Nicola here, musing on the pleasure of discovering unexpected reads. Last week I visited Tredegar House, which is a fabulous 17th century mansion in Wales, once the home of the Morgan family. Like so many of these places, the house is magnificent and the family history riveting. There’s also a connection to Ashdown House, which made it even more interesting for me so I wandered around looking at the family portraits and admiring the rooms before heading off to the gift shop and the tearoom!

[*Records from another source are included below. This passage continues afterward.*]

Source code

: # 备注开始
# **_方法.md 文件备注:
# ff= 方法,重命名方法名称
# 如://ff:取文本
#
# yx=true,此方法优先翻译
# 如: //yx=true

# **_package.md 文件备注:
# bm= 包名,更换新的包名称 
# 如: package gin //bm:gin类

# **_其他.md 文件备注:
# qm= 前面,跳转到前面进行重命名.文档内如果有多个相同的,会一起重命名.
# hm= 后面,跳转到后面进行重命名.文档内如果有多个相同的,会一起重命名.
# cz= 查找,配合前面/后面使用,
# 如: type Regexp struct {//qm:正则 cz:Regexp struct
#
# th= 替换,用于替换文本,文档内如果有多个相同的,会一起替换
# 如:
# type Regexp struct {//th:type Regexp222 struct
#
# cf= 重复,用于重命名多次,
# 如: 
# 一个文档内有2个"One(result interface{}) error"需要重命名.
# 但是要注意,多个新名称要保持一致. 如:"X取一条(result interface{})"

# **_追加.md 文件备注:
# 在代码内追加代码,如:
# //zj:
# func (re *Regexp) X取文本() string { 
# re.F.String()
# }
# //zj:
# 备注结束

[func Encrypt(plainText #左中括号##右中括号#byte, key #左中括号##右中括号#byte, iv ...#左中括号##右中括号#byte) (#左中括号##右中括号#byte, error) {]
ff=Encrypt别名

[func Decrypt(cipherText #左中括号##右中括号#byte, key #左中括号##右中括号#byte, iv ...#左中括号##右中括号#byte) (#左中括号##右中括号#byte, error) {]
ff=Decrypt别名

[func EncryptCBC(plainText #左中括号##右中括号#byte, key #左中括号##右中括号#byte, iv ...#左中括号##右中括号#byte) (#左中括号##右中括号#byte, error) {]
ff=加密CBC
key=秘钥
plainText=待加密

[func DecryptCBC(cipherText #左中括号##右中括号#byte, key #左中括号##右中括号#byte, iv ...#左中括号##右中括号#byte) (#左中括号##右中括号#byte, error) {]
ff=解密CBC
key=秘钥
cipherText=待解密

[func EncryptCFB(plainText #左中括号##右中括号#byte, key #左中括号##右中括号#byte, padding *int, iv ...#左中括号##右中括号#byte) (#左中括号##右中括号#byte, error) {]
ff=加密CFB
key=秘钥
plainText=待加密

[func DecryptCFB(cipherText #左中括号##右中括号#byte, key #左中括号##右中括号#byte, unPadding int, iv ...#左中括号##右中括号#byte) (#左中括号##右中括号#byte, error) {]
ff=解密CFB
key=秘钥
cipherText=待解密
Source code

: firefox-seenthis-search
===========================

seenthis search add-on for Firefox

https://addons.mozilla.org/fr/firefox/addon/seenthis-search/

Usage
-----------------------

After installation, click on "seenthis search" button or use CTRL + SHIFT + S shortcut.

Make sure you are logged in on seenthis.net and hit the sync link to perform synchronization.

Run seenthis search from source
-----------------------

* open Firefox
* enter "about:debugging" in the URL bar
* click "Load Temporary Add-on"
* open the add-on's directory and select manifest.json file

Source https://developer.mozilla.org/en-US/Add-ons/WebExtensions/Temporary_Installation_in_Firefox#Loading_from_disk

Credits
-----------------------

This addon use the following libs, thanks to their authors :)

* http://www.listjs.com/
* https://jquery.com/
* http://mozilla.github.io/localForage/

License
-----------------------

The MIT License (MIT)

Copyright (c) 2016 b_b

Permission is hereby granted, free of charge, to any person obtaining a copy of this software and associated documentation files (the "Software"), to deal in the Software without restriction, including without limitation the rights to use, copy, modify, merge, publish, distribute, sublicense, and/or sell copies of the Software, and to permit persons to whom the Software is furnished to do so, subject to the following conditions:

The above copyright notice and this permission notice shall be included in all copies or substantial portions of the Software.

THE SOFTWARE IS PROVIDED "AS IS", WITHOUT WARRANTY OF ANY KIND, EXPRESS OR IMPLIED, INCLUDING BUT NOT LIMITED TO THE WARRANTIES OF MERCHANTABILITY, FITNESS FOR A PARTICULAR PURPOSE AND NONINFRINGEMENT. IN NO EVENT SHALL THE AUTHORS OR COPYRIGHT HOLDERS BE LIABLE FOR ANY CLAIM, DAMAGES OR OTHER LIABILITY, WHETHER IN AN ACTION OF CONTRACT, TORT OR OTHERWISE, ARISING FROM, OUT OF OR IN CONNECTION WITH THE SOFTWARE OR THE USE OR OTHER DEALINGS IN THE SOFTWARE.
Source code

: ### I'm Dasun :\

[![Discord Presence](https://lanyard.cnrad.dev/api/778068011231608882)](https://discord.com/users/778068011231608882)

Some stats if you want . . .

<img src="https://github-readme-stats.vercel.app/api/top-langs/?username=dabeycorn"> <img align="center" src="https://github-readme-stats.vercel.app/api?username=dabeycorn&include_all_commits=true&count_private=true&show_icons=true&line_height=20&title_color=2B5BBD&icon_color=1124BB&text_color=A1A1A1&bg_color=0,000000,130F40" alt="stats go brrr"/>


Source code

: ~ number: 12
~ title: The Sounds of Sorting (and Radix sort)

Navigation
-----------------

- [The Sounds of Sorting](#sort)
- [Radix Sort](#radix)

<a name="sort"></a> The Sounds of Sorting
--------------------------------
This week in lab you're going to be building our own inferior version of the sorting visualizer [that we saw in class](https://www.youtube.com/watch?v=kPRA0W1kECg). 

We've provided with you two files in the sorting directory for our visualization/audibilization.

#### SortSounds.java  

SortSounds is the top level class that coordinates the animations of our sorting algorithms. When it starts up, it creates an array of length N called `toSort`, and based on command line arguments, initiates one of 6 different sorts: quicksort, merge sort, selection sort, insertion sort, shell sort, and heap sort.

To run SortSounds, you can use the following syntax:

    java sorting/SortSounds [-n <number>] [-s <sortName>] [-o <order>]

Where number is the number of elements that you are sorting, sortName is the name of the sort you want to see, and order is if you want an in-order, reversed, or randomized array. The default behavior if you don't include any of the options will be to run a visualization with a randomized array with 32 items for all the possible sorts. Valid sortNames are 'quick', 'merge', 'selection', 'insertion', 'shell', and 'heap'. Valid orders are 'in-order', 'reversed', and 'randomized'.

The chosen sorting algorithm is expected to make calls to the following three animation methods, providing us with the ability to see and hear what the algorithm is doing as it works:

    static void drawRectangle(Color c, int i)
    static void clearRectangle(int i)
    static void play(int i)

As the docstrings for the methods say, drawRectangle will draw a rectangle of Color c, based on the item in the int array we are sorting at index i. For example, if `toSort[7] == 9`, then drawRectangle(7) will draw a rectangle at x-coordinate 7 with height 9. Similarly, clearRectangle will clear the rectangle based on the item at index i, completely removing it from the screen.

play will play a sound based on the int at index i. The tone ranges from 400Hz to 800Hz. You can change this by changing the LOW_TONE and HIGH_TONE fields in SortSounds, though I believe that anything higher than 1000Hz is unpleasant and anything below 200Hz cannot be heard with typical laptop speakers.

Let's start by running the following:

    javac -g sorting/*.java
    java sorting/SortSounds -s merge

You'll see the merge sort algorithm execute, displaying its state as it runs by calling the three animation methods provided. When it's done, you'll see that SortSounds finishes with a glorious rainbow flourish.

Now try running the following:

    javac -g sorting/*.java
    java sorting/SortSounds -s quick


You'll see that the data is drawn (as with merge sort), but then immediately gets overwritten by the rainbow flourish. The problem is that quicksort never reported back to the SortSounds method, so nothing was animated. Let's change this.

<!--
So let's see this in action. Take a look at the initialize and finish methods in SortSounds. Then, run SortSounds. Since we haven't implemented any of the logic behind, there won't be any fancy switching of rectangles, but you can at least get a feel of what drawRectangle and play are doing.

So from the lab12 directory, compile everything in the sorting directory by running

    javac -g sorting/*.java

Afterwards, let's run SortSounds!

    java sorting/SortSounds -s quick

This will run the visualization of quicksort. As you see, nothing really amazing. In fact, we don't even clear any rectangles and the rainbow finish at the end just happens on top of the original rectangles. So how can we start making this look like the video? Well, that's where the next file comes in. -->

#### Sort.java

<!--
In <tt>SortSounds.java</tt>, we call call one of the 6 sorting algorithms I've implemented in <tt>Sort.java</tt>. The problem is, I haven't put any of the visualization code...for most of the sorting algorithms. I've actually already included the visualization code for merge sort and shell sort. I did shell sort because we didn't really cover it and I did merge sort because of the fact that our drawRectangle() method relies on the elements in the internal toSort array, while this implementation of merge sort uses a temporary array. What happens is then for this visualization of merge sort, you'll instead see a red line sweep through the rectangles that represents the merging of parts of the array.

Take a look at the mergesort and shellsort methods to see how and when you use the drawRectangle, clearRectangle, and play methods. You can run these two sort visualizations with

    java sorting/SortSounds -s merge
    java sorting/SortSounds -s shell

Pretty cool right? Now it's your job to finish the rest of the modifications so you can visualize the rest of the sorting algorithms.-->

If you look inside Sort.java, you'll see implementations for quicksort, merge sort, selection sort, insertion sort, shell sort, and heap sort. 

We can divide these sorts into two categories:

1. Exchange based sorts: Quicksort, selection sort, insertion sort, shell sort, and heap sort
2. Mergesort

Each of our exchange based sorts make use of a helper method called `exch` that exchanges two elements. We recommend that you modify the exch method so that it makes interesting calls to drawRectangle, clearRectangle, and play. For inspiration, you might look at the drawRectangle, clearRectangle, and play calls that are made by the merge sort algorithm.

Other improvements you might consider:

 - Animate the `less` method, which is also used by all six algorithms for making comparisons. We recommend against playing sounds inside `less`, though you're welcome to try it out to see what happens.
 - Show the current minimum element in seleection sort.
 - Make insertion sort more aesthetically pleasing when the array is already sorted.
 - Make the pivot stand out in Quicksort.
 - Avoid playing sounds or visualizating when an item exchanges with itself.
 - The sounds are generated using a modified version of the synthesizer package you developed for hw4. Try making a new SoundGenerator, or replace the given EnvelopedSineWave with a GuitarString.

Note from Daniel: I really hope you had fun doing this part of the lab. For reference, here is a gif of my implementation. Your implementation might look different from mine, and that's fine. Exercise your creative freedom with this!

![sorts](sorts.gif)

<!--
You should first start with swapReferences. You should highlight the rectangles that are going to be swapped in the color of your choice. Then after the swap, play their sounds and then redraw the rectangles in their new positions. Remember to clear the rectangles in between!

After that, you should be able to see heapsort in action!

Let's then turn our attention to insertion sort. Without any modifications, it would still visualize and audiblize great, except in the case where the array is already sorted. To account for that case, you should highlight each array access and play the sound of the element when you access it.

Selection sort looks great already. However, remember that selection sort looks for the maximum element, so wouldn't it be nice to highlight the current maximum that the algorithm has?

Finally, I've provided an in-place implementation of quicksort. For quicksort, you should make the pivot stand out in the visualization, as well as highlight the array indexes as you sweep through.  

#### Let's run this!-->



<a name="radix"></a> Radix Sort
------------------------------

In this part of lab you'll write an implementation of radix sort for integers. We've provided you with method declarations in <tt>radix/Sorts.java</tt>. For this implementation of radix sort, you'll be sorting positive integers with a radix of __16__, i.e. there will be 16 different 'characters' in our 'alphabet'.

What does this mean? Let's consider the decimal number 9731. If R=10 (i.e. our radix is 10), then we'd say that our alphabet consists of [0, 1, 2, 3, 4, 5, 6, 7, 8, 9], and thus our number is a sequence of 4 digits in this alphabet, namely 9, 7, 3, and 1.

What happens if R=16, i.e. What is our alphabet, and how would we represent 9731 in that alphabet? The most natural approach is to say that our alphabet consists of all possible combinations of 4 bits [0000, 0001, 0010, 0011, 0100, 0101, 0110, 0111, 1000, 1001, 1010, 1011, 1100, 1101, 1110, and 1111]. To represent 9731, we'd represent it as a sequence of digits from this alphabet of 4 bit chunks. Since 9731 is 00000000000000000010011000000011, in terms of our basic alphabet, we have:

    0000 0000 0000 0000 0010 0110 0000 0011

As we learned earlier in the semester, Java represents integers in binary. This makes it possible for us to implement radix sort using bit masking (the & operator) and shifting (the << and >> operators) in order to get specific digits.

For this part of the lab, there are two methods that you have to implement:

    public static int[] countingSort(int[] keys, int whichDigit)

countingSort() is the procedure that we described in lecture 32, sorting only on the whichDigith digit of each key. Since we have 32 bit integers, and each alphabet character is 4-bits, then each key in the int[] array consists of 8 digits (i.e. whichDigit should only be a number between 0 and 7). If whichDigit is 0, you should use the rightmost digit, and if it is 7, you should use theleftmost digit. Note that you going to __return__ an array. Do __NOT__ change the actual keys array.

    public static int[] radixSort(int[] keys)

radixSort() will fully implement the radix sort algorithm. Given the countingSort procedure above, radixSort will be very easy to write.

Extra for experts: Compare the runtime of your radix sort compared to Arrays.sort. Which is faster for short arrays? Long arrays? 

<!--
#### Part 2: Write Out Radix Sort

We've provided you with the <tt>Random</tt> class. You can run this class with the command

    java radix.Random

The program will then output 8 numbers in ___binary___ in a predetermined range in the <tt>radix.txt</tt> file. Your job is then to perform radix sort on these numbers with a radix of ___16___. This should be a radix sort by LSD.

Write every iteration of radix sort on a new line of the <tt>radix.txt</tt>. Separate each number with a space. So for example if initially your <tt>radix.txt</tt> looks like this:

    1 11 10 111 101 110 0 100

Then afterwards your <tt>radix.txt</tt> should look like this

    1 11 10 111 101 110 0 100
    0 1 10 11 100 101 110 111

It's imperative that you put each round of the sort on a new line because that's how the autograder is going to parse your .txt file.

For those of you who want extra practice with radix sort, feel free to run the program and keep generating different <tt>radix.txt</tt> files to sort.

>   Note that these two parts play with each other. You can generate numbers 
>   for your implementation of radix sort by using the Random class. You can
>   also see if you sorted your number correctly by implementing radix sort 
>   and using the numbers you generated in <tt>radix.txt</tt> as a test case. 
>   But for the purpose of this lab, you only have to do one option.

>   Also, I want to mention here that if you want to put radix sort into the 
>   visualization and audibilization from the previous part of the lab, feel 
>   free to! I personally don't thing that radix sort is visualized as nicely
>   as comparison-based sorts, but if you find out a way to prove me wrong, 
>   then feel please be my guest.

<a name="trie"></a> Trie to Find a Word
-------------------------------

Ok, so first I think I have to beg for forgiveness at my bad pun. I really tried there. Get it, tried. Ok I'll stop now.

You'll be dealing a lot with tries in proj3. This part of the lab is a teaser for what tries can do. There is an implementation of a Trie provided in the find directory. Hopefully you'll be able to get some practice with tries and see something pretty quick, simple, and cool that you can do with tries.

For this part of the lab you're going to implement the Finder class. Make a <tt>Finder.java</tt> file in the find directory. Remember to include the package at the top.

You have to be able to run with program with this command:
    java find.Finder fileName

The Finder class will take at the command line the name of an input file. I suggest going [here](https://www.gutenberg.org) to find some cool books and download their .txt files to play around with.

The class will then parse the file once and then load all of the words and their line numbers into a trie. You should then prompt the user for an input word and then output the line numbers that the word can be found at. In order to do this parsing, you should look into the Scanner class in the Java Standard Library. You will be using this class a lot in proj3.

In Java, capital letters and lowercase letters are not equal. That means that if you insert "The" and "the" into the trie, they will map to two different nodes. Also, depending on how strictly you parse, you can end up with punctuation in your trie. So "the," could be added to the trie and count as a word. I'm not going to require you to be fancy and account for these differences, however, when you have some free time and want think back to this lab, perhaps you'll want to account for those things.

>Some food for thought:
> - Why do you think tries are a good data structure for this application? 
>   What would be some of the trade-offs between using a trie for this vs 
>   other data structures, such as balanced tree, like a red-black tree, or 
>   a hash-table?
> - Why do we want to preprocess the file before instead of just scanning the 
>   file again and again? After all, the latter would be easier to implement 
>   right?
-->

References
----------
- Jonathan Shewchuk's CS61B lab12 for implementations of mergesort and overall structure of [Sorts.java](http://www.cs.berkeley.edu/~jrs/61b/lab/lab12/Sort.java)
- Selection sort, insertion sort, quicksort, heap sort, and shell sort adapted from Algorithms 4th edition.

Most National Trust properties these days have a second hand bookshop and browsing through the history section I came across a non-fiction book about the Norman Conquest. It was a “retired” library book called 1066 The Hidden History of the Bayeux Tapestry. I hadn’t studied the Norman Conquest of England since I was at college and hadn’t read much about it in the intervening time, so this looked intriguing and I’m also a total sucker for books that promise to solve a history mystery or tell me some sort of secret I didn’t know. That night I sat down to read it, not really expecting a thriller-style read, and I was totally hooked. Even though it was non-fiction it read like a page-turner, putting forward a story that challenged the traditional interpretation of the Bayeux Tapestry as a piece of Norman propaganda and suggesting it had a secret hidden message showing the Anglo Saxon side of the story. It was pretty convincing and I loved it.
One episode in the book particularly caught my interest. It was talking about how the tapestry had survived from 1066 until the present day, which is pretty astonishing when you think about it. It had some fairly close escapes, most notably during the French Revolution when some of the people of Bayeux wanted to rip it up to use it to cover their carts! Soon after that, though, it became a propaganda tool again, this time for Napoleon.
In 1803, Napoleon was making vast and detailed plans to invade Britain. He had 2000 ships moored between Brest and Antwerp and 200 000 soldiers, the Armée d'Angleterre (Army of England), encamped at Boulogne. (He also considered invading by balloon and appointed a woman, Sophie Blanchard, as his Air Service Chief. Sophie was a professional pioneer balloonist and worth of a blog all of her own!)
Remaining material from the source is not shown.